In the following listing, find the lines containing "шлюза" and report them.

== Segment start ==

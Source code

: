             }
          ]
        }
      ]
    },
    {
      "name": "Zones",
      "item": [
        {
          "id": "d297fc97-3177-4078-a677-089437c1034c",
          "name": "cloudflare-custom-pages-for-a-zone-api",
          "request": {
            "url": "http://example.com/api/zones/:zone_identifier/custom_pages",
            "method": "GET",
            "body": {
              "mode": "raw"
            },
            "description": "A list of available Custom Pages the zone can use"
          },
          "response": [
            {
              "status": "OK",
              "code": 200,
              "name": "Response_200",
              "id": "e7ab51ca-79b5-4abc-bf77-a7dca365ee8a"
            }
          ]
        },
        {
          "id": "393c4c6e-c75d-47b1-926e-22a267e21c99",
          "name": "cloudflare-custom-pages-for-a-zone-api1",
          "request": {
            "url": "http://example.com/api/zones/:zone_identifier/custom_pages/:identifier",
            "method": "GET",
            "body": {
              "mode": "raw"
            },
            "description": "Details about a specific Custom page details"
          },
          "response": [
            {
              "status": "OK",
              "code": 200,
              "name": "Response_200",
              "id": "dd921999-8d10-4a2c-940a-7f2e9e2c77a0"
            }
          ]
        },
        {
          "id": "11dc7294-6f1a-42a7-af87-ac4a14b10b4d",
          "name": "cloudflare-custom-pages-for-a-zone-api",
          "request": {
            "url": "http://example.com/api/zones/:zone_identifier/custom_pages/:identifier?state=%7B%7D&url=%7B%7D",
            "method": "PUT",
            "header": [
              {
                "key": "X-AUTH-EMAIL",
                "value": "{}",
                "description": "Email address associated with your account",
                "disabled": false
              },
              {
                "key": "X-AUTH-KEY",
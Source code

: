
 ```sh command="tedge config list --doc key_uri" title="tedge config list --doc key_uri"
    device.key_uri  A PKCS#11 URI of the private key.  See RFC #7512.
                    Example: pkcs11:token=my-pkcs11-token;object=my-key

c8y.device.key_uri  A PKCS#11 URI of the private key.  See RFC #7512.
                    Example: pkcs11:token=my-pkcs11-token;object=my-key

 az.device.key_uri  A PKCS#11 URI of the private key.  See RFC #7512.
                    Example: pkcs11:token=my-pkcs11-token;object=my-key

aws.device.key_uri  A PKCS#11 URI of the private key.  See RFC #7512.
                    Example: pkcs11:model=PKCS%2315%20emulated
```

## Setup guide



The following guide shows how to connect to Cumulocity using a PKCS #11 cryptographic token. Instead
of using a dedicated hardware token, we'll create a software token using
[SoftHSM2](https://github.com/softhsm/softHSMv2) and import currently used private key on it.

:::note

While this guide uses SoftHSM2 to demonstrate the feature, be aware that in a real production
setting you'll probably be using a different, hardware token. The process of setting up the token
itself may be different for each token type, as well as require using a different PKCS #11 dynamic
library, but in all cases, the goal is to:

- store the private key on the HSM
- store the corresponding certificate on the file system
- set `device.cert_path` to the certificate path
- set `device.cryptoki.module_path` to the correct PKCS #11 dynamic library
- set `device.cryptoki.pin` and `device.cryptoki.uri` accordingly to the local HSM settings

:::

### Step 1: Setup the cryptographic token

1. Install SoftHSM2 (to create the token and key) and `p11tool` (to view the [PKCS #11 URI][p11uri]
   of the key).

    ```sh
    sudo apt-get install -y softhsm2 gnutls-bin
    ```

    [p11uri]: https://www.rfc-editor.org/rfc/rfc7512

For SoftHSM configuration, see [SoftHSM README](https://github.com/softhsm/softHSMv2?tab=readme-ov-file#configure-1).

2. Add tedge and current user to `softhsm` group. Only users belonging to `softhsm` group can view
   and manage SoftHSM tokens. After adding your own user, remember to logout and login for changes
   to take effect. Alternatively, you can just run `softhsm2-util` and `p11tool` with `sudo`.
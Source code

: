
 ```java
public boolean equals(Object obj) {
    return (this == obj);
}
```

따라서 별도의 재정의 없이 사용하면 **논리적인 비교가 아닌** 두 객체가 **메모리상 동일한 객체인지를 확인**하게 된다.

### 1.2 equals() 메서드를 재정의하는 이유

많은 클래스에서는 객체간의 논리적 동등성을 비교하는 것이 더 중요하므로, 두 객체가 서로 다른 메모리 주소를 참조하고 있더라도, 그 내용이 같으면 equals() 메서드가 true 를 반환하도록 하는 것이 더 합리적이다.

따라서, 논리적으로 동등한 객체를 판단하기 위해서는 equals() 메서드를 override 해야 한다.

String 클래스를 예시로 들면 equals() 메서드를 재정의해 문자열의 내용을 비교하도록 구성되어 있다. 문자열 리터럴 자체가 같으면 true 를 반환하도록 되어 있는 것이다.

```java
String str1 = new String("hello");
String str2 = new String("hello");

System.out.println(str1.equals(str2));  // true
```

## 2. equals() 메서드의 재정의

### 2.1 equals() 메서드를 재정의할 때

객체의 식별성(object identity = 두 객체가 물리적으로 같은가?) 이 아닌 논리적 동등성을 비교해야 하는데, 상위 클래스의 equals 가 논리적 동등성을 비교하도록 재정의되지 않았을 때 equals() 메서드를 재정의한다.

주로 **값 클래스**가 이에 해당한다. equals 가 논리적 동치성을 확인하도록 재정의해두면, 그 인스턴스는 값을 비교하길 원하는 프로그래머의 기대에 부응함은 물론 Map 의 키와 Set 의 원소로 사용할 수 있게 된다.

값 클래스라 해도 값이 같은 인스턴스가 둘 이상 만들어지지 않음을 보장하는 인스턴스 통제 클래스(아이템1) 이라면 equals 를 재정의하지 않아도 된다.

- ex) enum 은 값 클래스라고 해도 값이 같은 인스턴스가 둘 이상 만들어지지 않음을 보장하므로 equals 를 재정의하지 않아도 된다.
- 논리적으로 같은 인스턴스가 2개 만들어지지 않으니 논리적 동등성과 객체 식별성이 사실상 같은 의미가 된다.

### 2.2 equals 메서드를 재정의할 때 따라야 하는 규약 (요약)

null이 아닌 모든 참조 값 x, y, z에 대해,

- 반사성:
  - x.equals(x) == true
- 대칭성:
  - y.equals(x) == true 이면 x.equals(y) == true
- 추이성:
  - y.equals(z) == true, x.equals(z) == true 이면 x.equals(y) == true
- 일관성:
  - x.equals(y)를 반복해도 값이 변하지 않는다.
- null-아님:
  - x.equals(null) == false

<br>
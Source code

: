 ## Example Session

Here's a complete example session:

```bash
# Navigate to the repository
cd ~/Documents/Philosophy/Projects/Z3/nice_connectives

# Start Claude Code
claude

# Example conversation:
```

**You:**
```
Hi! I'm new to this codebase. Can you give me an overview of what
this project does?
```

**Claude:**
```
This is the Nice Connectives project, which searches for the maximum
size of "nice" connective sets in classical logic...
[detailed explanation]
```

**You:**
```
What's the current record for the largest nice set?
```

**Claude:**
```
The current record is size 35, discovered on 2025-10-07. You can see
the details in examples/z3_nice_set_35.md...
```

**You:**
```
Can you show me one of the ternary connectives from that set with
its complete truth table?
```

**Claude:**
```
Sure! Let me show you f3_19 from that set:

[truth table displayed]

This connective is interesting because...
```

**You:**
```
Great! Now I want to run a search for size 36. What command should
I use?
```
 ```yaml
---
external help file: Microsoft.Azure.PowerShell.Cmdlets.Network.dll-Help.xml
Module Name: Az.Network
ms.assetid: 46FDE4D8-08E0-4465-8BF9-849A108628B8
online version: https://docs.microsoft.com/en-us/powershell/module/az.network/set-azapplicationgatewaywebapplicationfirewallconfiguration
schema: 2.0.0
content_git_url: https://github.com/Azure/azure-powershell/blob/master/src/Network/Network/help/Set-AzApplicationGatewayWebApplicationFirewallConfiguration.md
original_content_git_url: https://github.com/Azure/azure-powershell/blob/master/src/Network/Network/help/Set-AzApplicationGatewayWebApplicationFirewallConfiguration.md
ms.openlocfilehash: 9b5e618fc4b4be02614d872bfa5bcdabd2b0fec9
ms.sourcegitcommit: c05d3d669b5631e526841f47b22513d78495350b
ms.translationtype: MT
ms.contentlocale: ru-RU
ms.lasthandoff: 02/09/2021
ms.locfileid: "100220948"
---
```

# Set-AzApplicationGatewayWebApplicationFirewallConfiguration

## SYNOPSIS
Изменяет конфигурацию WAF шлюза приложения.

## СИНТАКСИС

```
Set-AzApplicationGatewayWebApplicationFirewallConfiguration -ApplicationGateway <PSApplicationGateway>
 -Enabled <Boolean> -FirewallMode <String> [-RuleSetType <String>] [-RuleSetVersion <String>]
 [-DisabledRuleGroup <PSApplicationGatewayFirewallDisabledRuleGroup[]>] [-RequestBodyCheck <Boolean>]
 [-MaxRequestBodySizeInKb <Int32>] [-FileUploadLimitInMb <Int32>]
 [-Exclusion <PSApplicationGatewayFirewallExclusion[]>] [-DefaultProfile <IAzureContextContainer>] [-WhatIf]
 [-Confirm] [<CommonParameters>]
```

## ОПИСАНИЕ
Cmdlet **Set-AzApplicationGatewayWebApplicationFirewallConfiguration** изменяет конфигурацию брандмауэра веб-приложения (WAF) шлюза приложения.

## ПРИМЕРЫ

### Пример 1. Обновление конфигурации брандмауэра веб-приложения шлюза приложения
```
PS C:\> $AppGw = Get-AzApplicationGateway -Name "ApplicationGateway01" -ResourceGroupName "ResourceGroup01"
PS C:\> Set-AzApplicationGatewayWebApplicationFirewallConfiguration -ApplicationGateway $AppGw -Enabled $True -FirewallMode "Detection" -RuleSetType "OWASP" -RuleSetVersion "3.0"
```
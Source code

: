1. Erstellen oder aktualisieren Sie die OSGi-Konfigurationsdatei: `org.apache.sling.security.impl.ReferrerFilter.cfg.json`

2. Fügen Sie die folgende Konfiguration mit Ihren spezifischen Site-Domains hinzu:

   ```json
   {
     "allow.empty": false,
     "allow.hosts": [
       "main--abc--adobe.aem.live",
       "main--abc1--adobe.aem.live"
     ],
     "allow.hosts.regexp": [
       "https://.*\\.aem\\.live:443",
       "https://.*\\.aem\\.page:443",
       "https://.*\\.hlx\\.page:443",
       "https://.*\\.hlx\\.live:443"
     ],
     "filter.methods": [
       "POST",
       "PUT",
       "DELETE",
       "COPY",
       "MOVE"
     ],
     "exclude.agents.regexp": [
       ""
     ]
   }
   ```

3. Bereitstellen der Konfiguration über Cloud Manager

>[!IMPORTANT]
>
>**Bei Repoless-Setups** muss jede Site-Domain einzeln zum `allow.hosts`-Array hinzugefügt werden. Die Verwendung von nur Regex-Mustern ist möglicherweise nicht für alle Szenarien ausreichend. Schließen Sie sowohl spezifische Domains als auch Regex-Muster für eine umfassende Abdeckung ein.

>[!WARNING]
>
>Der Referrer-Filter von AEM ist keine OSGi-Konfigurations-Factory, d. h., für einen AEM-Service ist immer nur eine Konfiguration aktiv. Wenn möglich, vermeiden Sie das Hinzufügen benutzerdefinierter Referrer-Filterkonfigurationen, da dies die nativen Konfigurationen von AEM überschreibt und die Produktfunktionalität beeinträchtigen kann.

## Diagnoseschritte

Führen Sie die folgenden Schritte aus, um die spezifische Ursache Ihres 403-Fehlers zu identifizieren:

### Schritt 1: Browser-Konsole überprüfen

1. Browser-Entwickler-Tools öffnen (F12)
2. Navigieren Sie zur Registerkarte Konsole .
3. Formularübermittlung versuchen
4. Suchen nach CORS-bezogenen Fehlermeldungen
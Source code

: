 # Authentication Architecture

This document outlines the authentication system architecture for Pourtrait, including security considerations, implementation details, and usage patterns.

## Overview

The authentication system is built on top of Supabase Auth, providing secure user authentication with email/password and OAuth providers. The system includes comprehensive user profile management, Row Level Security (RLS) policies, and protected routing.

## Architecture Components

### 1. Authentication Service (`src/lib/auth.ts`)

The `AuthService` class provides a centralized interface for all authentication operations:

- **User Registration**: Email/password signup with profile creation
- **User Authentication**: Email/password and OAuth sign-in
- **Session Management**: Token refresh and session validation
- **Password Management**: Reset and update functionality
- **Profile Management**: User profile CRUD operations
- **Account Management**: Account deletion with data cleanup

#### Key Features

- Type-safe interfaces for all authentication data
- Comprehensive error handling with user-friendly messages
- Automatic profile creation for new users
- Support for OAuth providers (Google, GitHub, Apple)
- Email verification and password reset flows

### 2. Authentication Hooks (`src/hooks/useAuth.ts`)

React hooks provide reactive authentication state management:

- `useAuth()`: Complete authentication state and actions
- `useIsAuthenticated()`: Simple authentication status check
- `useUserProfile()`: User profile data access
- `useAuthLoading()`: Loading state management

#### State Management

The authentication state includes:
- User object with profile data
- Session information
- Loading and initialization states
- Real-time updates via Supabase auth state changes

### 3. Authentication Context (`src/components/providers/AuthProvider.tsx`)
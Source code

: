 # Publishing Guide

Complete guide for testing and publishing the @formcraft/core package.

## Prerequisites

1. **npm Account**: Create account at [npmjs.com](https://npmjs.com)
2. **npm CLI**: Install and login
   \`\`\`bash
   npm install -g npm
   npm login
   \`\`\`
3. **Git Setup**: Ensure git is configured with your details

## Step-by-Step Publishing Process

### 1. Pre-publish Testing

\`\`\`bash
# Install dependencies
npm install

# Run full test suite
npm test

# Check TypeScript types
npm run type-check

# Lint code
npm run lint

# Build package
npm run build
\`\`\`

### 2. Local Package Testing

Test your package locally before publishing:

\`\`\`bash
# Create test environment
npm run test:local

== Segment end ==

### Response to the task:
Изменяет конфигурацию WAF шлюза приложения.
Cmdlet **Set-AzApplicationGatewayWebApplicationFirewallConfiguration** изменяет конфигурацию брандмауэра веб-приложения (WAF) шлюза приложения.
### Пример 1. Обновление конфигурации брандмауэра веб-приложения шлюза приложения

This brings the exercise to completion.